According to Africa Horizons, published by Knight Frank1 "Africa is on the move. In terms of trade, global influence, wealth creation, transparency, and ease of doing business, all the indicators are trending upwards."
The real estate market across Africa is predicted to grow by 5.88% between 2023 and 2028.2
Let's dig a little deeper into what’s happening across the region, and find out what we can expect from it in the future.
Where Do the Opportunities Lie in Africa?
Agro-processing involves producing goods derived from agriculture and is on the rise across Africa. Population growth and urbanization are driving more farming, crop diversification, and higher investment in the sector. Regional and global export opportunities are also expanding.
For example Ghana is shifting to processing more cocoa domestically to reduce raw material dependence, create jobs, and move up the value chain.
In Tanzania, key products include oils, canned/preserved foods, cereals, bakery, and animal feeds. Agriculture contributes 30% of Tanzania’s exports and 25% of GDP.
Agricultural expansion drives raw material demand, which enables investment in technology/equipment to increase productivity and can help boost farmer incomes. This creates new markets across the supply chain.
Infrastructure & Manufacturing
Infrastructure is pivotal for enhanced productivity and sustainable economic growth across Africa.
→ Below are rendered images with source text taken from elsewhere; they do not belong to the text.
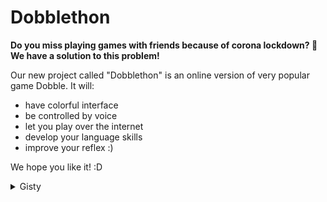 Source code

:# Dobblethon
__Do you miss playing games with friends because of corona lockdown? :game_die:__  
__We have a solution to this problem!__  
  
Our new project called "Dobblethon" is an online version of very popular game Dobble. It will:
* have colorful interface
* be controlled by voice
* let you play over the internet
* develop your language skills
* improve your reflex :)

We hope you like it! :D

<details>
<summary>Gisty</summary>
  
 - Jan Jawień - [Fragment kodu serwera](https://gist.github.com/JanJawien/cdae219cd36c0b74d147826d73e2c6cc)
 - Jan Jawień - [Drugi gist](https://gist.github.com/JanJawien/3308ba51b2bc7db91bf0e3eabf5fa4ba)
 
 - Marcin Kalaus - [Gist 1](https://gist.github.com/marcinkalaus/0dbc4b257c435875e93a27e123dfb6a7)
 - Marcin Kalaus - [Gist 2](https://gist.github.com/marcinkalaus/8a9b4c342e391f35e2057b53706c9f28)
 
 - Julia Kahan - [controller](https://gist.github.com/juliakahan/1cb972e8074d46b67db984ae96b7aaf1)
 - Julia Kahan - [receiver](https://gist.github.com/juliakahan/60aceca7eced2937f95ee05ce1e91f03)
 
 - Mikołaj Borowicz - [Gist one](https://gist.github.com/Boro2001/7ed03ef15dc9f1914b57ee31b93148f8)
 - Mikołaj Borowicz - [Gist two](https://gist.github.com/Boro2001/99a5b859c5578ddf0da2a9427ae67c16)
 
 - Natalia Ożarek - [recognizer](https://gist.github.com/NatalkaOzarek/a414730e6694dee329120d4f708d8475)
 - Natalia Ożarek - [Tulpes with variables]()
 
 - Kamil Bernacik - [Gist 1](https://gist.github.com/kamilb28/9fe8c500b29cb8fc1e1e6ab793ea1e18)
 - Kamil Bernacik - [Gist 2](https://gist.github.com/kamilb28/da2bd8d2693f54cf021f6b8ed71731dc)
 
</details>

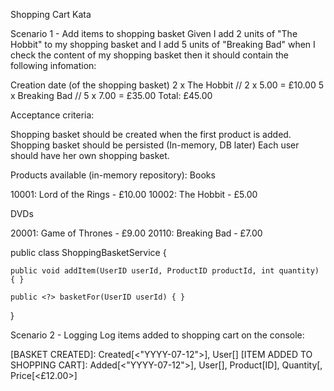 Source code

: Shopping Cart Kata

Scenario 1 - Add items to shopping basket
Given I add 2 units of "The Hobbit" to my shopping basket and I add 5 units of "Breaking Bad" when I check the content of my shopping basket then it should contain the following infomation:

Creation date (of the shopping basket)
2 x The Hobbit // 2 x 5.00 = £10.00
5 x Breaking Bad // 5 x 7.00 = £35.00
Total: £45.00


Acceptance criteria:

Shopping basket should be created when the first product is added.
Shopping basket should be persisted (In-memory, DB later)
Each user should have her own shopping basket.

Products available (in-memory repository):
Books

10001: Lord of the Rings - £10.00
10002: The Hobbit - £5.00

DVDs

20001: Game of Thrones - £9.00
20110: Breaking Bad - £7.00

public class ShoppingBasketService {
    
    public void addItem(UserID userId, ProductID productId, int quantity) { }

    public <?> basketFor(UserID userId) { }    
}

Scenario 2 - Logging
Log items added to shopping cart on the console:

[BASKET CREATED]: Created[<"YYYY-07-12">], User[]
[ITEM ADDED TO SHOPPING CART]: Added[<"YYYY-07-12">], User[], Product[ID], Quantity[, Price[<£12.00>]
Parts of Africa continue to face major infrastructure difficulties, especially regarding roads, rail, ports.
53% of African roads remain unpaved, isolating people from economic opportunities.3 (African Development Bank)
Closing the infrastructure gaps, especially in transport and power infrastructure, can unleash trade and growth potential.
ESG (Environmental, Social, and Governance)
A growing number of companies and investors are adopting clear ESG principles and actions. This is highlighted as an area to watch in the coming years. Climate action and initiatives are a major headline across most African countries.4
Cairo, Johannesburg, Cape Town, Lagos, and Nairobi are already on the map as data center powerhouses, with more cities across Africa soon to join.
Africa’s use of coal, oil, and natural gas for power is an area that many are trying to address in order to make their use of power more sustainable.
Elections and the Impact on Real Estate
The results of African elections can significantly impact the real estate industry in those countries. Politics can directly affect foreign investment, property values, and transaction volumes.
As an example, in 2021, Zambia garnered substantial foreign interest in its real estate sector thanks to its new administration's economic policies, political stability, and strong currency that year.6
Several African countries held elections in 2023, and more gearing up for pivotal votes in 2024. Political and economic change could be on the horizon.
Investors watch African elections closely due to the proportionate impact that results can have on the viability of real estate markets. Signs of instability or volatility are seen as red flags while, democratic transitions and investorfriendly policies are seen as green lights.
Real Estate Snapshots Across Africa
Some African countries have seen and are seeing major real estate investment over the last couple of years. Investments in sustainable projects are coming in from all over the world, including $200m from the U.S. and $2b from the UK for its partnerships in the Global Infrastructure Initiative.8 Additional investors include South Korea, UAE, Saudi Arabia, Turkey, and China. With investment in ESG-compliant offices, the prediction is that this will jump start additional investment from multinational corporations to enter these major cities like Lagos, Nairobi, and Cairo.9
Here’s a quick view of what’s going on in a few specific countries!
Investors have poured billions into iconic mixed-use developments like the New Administrative Capital and New Alamein City, driving commercial and high end residential construction, and also benefiting surrounding property.
Investment is focused on large-scale affordable housing projects. Ethiopia's demographic profile (population of 114.9 million, and an annual growth rate of 2.7%) translates to opportunities for housing investment and related infrastructure.
Despite difficult economic times and a decrease in the growth rate, Kenya's still a hub for high-end office, retail, and residential developments.